食べログでは口コミを独自の方法で集計して採点されるため、口コミ数が少なかったり、新しくオープンしたお店だったりすると「本当はおいしいのに点数は3.5に満たない」ことが十分あり得るのだ。

点数が上がってしまうと予約が取りにくくなることもあるので、むしろ食通こそ「3.5以下のうまい店」に注目し、今のうちにと楽しんでいるらしい。

そこで、グルメなあの人にお願いして、まだまだ知られていないとっておきの「3.5以下のうまい店」を紹介する本企画。この回で登場するのは、年間600〜700軒を食べ歩くマッキー牧元さんでも「日本では、まだここでしか食べたことがない」という、本場韓国の郷土料理が味わえる名酒場だ。

教えてくれる人

マッキー牧元
株式会社味の手帖 取締役編集顧問 タベアルキスト。立ち食いそばから割烹、フレンチ、エスニック、スイーツに居酒屋まで、年間600〜700回外食をし、料理評論、紀行、雑誌寄稿、ラジオ・テレビ出演。とんかつブームの火付役とも言える「東京とんかつ会議」のメンバー。テレビ、雑誌などでもとんかつ関連の企画に多数出演。著書に「東京・食のお作法」文藝春秋刊、「出世酒場 ビジネスの極意は酒場で盗め」集英社刊ほか。

「KOREAN IZAKAYA ジャン 新橋」は韓国料理×マッコリが生きている!!

2020年に誕生したばかりの韓国居酒屋だが店名&ロゴは見覚えあり!?

一般家庭の食卓に焼肉が浸透しはじめた1970年代。さまざまなメーカーから焼肉のタレが発売されるなか「ジャンは生きている!!」のフレーズで、一大センセーションを巻き起こしたのが「ジャン 焼肉の生だれ」だ。

こちらは、東京都府中市で1972年に創業した焼肉店「モランボン」の味わいそのまま、13種の厳選素材を非加熱でブレンドしたもの。現在までにレギュラーサイズのボトルだけで累計約2億本を売り上げた超ロングセラー商品である。

さらに姉妹店「モランボン神宮前」は、2011年に韓国料理店としては世界初となるミシュラン二つ星を獲得。その味が深く心に残っていたマッキーさんは「自身が理想とする飲み屋街」をプロデュースする仕事でモランボンを口説き落としたという。

こうして2020年に「KOREAN IZAKAYA ジャン 虎ノ門」が誕生。日本ではまだ馴染みのない韓国の伝統料理を居酒屋メニューに取り入れた挑戦的な店なのだ。
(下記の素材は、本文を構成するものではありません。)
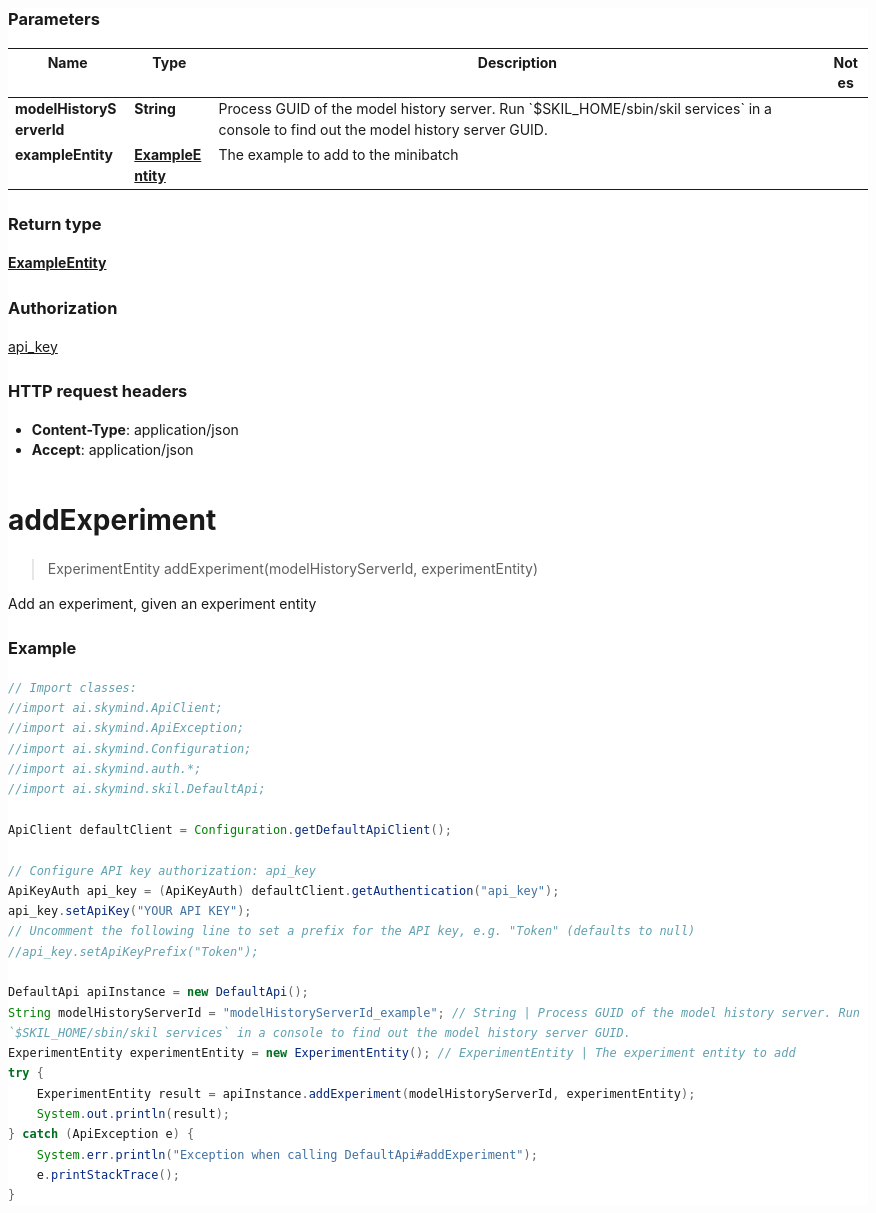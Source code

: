 ### Parameters

Name | Type | Description  | Notes
------------- | ------------- | ------------- | -------------
 **modelHistoryServerId** | **String**| Process GUID of the model history server. Run &#x60;$SKIL_HOME/sbin/skil services&#x60; in a console to find out the model history server GUID. |
 **exampleEntity** | [**ExampleEntity**](ExampleEntity.md)| The example to add to the minibatch |

### Return type

[**ExampleEntity**](ExampleEntity.md)

### Authorization

[api_key](../README.md#api_key)

### HTTP request headers

 - **Content-Type**: application/json
 - **Accept**: application/json

<a name="addExperiment"></a>
# **addExperiment**
> ExperimentEntity addExperiment(modelHistoryServerId, experimentEntity)

Add an experiment, given an experiment entity

### Example
```java
// Import classes:
//import ai.skymind.ApiClient;
//import ai.skymind.ApiException;
//import ai.skymind.Configuration;
//import ai.skymind.auth.*;
//import ai.skymind.skil.DefaultApi;

ApiClient defaultClient = Configuration.getDefaultApiClient();

// Configure API key authorization: api_key
ApiKeyAuth api_key = (ApiKeyAuth) defaultClient.getAuthentication("api_key");
api_key.setApiKey("YOUR API KEY");
// Uncomment the following line to set a prefix for the API key, e.g. "Token" (defaults to null)
//api_key.setApiKeyPrefix("Token");

DefaultApi apiInstance = new DefaultApi();
String modelHistoryServerId = "modelHistoryServerId_example"; // String | Process GUID of the model history server. Run `$SKIL_HOME/sbin/skil services` in a console to find out the model history server GUID.
ExperimentEntity experimentEntity = new ExperimentEntity(); // ExperimentEntity | The experiment entity to add
try {
    ExperimentEntity result = apiInstance.addExperiment(modelHistoryServerId, experimentEntity);
    System.out.println(result);
} catch (ApiException e) {
    System.err.println("Exception when calling DefaultApi#addExperiment");
    e.printStackTrace();
}
```
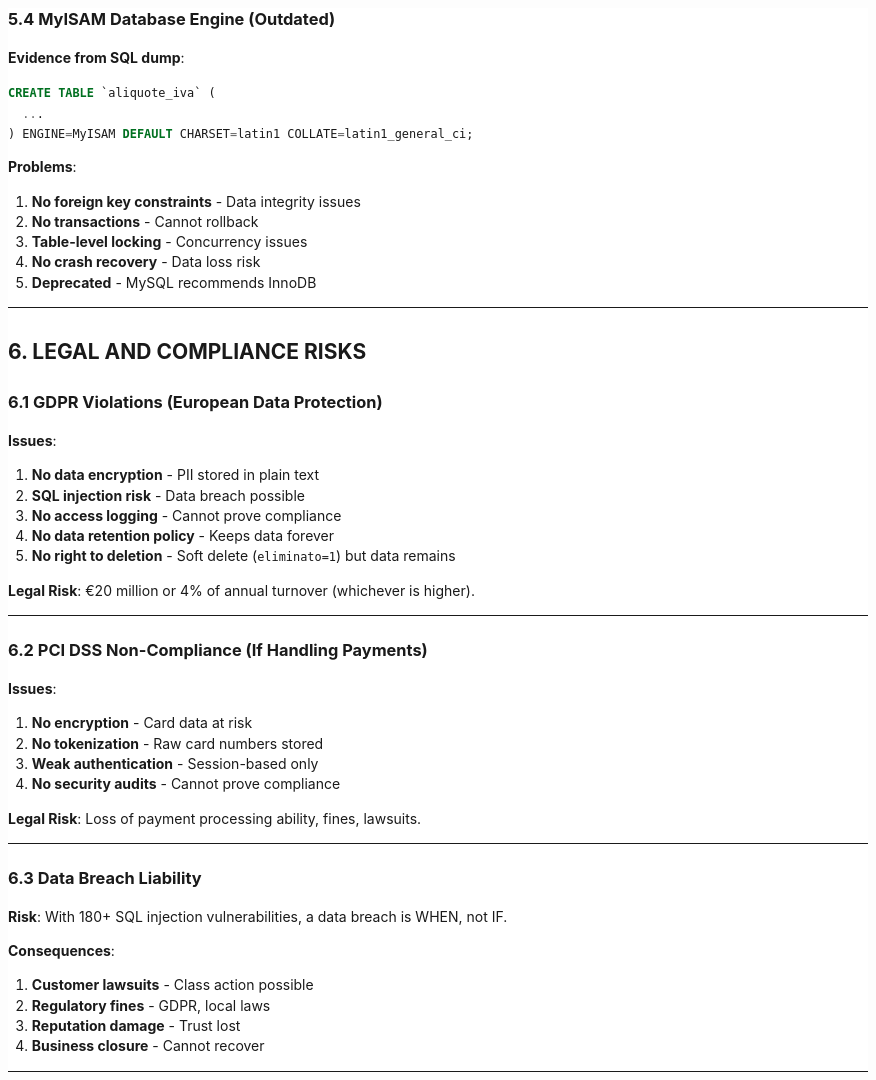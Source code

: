 
### 5.4 MyISAM Database Engine (Outdated)

**Evidence from SQL dump**:
```sql
CREATE TABLE `aliquote_iva` (
  ...
) ENGINE=MyISAM DEFAULT CHARSET=latin1 COLLATE=latin1_general_ci;
```

**Problems**:
1. **No foreign key constraints** - Data integrity issues
2. **No transactions** - Cannot rollback
3. **Table-level locking** - Concurrency issues
4. **No crash recovery** - Data loss risk
5. **Deprecated** - MySQL recommends InnoDB

---

## 6. LEGAL AND COMPLIANCE RISKS

### 6.1 GDPR Violations (European Data Protection)

**Issues**:
1. **No data encryption** - PII stored in plain text
2. **SQL injection risk** - Data breach possible
3. **No access logging** - Cannot prove compliance
4. **No data retention policy** - Keeps data forever
5. **No right to deletion** - Soft delete (`eliminato=1`) but data remains

**Legal Risk**: €20 million or 4% of annual turnover (whichever is higher).

---

### 6.2 PCI DSS Non-Compliance (If Handling Payments)

**Issues**:
1. **No encryption** - Card data at risk
2. **No tokenization** - Raw card numbers stored
3. **Weak authentication** - Session-based only
4. **No security audits** - Cannot prove compliance

**Legal Risk**: Loss of payment processing ability, fines, lawsuits.

---

### 6.3 Data Breach Liability

**Risk**: With 180+ SQL injection vulnerabilities, a data breach is WHEN, not IF.

**Consequences**:
1. **Customer lawsuits** - Class action possible
2. **Regulatory fines** - GDPR, local laws
3. **Reputation damage** - Trust lost
4. **Business closure** - Cannot recover

---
2号店は酒場激戦区の新橋にオープン。8名以上の利用で貸し切れるなど使い勝手もいい
 

マッキーさん

僕がプロデュースしている虎ノ門横丁に出店していただき、そのまた支店として新橋に出店されたので行きました。まだ日本には上陸していない韓国居酒屋の料理がカジュアルにいただけるお店です。店の方がフレンドリーなのも魅力的でした。

「生マッコリ 真鍮やかん」2,800円。非加熱なのでマッコリも生きている!!

40年以上前の発売当初から、化学調味料や保存料を一切使用せず、独自の生パック製法で焼肉のタレを売り出したモランボン。乳酸菌由来のやさしい酸味、自然発酵による微炭酸など、マッコリにおいても「生ならでは」のおいしさを追求している。

モランボンの熟成コチュジャンなど味付けも生きている!!

調味料メーカーとしても確固たる地位を獲得するモランボンだけにコチュジャンもお手製。もち米を米麹で糖化して熟成させる伝統的な製法により、奥行きのある甘み、旨み、辛みを生み出している。ちなみに、一般的に日本で流通する多くが麹の代わりに水飴を使用するそうだ。

ほかにも、アミエビを発酵させたアミの塩辛がベースの「アミ塩ヤンニョム」、韓国の唐辛子酢味噌であるチョジャンといった、市販していない自家製調味料をふんだんに使用。韓国の伝統的な味わいを忠実に再現しつつ「マッコリに合うつまみ」として日本の酒場文化に落とし込んだ名店ではあるが、意外にも食べログの口コミは少なく点数も3.00。コロナ禍の新橋でオープンしたことが影響しているのだろうか……。

※点数は2023年3月時点のものです。